Der Auslöser dieser in jüngster Zeit beispiellosen Revolte waren die Todesschüsse eines Polizeibeamten auf einen 15jährigen Schüler im Szenestadtteil Exárchia in Athen. Der Stadtteil gilt seit Anfang der achtziger Jahre als Hochburg der anarchistischen Bewegung und verfügt über eine jahrzehntelange Tradition sozialer Kämpfe. Vom hier befindlichen Polytechnikum ging 1973 der so genannte Studentenaufstand gegen die Militärjunta aus.
Am frühen Abend des 6. Dezember feiert eine Gruppe Jugendlicher den Namenstag eines »Nicólaos«. Als ein Streifenwagen vorbeifährt, beschimpfen sie die Beamten. Diese fahren zunächst weiter, parken dann und kommen zu Fuß zurück, um nach eigener Aussage die Jugendlichen festzunehmen. Es folgen gegenseitige Pöbeleien, in deren Verlauf einer der Beamten plötzlich die Dienstwaffe zieht und, so seine Version, drei »Warnschüsse« abgibt. Der 15jährige Aléxandros Grigorópoulos sackt in die Brust getroffen zusammen und stirbt kurz darauf. Unbeteiligte Augenzeugen berichten von gezielten Schüssen, ohne dass eine Gefahrensituation bestanden habe. Der später inhaftierte Schütze macht Notwehr geltend, zudem sei der Jugendliche durch einen Querschläger getroffen worden. Der Tageszeitung Kathimeriní vom 13. Dezember zufolge deuten die forensischen Untersuchungen jedoch darauf hin, dass die Kugel direkt in den Körper des 15jährigen eindrang.
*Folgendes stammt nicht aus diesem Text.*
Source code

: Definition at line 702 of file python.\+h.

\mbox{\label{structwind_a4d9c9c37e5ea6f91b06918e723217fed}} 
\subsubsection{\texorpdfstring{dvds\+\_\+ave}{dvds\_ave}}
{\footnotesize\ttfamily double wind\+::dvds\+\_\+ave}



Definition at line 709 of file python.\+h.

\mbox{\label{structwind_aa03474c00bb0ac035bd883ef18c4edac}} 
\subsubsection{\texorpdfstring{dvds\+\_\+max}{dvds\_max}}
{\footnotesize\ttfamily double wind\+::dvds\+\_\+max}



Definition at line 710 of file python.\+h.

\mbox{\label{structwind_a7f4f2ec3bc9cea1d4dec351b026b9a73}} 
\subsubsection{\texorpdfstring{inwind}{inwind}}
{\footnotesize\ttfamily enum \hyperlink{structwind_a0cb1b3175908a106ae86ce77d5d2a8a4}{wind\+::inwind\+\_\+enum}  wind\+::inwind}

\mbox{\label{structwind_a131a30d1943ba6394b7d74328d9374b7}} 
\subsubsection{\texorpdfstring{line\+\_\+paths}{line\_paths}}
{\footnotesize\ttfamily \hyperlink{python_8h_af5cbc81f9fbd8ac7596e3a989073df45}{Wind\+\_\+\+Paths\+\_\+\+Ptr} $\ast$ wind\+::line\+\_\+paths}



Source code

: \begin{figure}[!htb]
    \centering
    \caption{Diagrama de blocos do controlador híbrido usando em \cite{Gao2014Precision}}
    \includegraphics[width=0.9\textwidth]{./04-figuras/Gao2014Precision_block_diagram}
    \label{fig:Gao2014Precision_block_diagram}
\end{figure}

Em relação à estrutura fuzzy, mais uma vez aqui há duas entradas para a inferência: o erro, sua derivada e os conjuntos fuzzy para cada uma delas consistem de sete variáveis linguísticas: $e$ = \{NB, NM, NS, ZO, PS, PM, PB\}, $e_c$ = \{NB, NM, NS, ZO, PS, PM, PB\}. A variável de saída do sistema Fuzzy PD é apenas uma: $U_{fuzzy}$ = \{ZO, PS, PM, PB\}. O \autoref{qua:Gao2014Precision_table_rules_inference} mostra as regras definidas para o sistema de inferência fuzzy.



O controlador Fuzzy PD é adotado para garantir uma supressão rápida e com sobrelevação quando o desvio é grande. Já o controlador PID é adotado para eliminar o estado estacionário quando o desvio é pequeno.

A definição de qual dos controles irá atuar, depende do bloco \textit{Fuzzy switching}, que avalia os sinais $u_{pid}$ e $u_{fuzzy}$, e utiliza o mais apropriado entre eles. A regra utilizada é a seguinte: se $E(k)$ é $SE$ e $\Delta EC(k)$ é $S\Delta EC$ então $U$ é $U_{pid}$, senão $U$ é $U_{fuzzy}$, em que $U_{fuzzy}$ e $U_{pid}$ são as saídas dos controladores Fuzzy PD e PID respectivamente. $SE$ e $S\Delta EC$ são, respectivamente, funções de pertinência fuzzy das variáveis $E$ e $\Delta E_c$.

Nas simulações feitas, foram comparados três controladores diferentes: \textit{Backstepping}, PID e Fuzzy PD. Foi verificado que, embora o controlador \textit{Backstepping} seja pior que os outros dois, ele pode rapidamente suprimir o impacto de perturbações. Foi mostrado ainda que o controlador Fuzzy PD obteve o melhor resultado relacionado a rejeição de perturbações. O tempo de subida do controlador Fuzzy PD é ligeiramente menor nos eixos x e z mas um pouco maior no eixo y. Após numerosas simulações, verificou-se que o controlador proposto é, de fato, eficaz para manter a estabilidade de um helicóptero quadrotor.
Die Nachricht von Aléxandros? Tod verbreitet sich rasch. Bereits um Mitternacht, nur drei Stunden nach der Tat, die allgemein als Mord empfunden wird, sind Straßenschlachten in einem Dutzend griechischer Städte im Gange. Ein Rücktrittsangebot von Innenminister Prokópis Pavlópoulos lehnt Ministerpräsident Kóstas Karamanlís am nächsten Morgen ab. In einem Beileidsschreiben an die Familie des Getöteten verspricht er eine »schnelle, rückhaltlose Aufklärung« und die »exemplarische Bestrafung der Schuldigen«. Daran freilich glaubt in Griechenland kaum jemand.
Waren es in der ersten Nacht vor allem anarchistische und linksradikale Gruppen, die Banken, Ministerien und Polizeiwachen angriffen, brennende Barrikaden errichteten und die Auseinandersetzung mit den »Mörderbullen« suchten, änderte sich dies im Laufe der nächsten Tage. Auch in Provinzstädten und auf abgelegenen Inseln wurden nun Polizeiwachen belagert, fanden Straßenkämpfe statt. Vor allem Schülerinnen und Schüler, Studentinnen und Studenten, aber auch Auszubildende, junge Migranten, viele gewöhnliche Bürger und diverse linke Gruppen und Parteien beteiligten sich an den Protesten. Sprach die bürgerliche Presse in den ersten Tagen von den »schlimmsten Krawallen seit 1985« - damals hatte ein Polizist den 16jährigen Anarchisten Michális Kaltésas erschossen -, wird mittlerweile ein »Aufstand nie erlebten Ausmaßes« oder gar eine »Staatskrise« beschworen.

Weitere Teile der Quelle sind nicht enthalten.